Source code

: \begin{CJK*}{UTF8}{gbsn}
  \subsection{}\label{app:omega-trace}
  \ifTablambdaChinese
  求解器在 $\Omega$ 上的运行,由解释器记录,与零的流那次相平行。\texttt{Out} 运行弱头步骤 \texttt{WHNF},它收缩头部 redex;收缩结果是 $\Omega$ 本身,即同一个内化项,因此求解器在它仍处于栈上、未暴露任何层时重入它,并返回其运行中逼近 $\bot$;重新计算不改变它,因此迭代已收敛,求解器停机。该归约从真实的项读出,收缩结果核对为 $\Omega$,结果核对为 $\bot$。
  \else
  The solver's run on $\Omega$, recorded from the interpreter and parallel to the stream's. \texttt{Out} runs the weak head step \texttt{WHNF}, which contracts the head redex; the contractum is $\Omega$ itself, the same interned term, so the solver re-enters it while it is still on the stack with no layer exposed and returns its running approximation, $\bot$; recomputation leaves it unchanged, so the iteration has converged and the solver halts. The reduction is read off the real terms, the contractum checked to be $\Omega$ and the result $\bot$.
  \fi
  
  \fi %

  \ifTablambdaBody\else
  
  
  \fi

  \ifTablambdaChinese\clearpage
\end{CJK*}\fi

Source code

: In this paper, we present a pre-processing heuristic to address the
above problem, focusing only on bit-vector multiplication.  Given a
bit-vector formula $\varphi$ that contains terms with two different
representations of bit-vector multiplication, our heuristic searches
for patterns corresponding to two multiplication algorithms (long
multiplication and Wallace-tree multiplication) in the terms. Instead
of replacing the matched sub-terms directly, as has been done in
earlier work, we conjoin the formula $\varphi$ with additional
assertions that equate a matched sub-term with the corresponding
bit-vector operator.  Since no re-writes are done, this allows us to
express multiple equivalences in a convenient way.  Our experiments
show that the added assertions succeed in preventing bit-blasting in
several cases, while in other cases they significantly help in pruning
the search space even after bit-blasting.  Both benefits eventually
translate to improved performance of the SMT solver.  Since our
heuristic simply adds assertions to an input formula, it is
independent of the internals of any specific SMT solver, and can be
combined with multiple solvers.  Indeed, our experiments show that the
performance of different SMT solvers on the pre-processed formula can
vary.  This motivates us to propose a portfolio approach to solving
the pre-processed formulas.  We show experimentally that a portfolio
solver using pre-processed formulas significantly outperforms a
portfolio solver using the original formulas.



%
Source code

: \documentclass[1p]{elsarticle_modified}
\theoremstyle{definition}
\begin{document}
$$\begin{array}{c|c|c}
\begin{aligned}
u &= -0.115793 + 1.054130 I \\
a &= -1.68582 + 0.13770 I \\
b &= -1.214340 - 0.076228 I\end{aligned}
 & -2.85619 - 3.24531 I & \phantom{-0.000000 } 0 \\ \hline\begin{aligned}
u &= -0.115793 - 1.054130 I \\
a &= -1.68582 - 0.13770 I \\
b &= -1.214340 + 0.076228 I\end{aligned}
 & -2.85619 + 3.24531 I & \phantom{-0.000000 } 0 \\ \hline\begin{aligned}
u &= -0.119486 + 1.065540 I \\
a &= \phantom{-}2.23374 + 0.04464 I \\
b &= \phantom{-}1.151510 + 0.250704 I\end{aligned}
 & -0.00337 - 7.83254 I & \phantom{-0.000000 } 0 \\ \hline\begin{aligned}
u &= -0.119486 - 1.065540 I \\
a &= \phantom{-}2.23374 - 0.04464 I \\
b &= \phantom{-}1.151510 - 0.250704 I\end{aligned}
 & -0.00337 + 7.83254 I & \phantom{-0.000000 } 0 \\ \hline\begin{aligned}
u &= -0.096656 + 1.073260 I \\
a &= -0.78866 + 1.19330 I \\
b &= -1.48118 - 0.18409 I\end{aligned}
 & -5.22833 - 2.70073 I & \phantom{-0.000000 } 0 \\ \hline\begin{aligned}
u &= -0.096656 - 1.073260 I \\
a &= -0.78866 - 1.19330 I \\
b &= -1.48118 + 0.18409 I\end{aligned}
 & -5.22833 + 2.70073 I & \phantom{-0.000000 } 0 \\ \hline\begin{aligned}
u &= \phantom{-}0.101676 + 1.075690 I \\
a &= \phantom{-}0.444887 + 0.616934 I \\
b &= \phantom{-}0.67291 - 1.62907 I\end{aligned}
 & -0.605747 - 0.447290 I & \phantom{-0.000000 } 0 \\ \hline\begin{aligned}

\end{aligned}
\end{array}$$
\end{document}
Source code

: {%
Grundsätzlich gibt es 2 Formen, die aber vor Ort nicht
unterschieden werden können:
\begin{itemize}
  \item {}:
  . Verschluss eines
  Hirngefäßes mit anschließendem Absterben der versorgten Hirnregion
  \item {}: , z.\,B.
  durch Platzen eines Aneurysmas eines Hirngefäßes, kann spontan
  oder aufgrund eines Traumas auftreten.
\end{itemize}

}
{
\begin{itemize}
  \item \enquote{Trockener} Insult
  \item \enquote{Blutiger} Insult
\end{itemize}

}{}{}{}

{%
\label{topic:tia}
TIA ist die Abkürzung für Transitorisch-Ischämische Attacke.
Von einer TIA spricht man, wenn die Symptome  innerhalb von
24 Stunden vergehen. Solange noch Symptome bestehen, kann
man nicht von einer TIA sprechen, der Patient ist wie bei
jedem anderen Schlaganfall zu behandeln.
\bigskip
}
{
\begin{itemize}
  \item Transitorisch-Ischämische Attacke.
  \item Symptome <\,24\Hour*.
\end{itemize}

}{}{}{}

^^^^^^^^

● **Task description**
Where the line holding "heuristic simply adds" appears in the listing above, start reproducing exactly, and end with the line holding "the pre-processed formulas.".

● **Response box**
heuristic simply adds assertions to an input formula, it is
independent of the internals of any specific SMT solver, and can be
combined with multiple solvers.  Indeed, our experiments show that the
performance of different SMT solvers on the pre-processed formula can
vary.  This motivates us to propose a portfolio approach to solving
the pre-processed formulas.  We show experimentally that a portfolio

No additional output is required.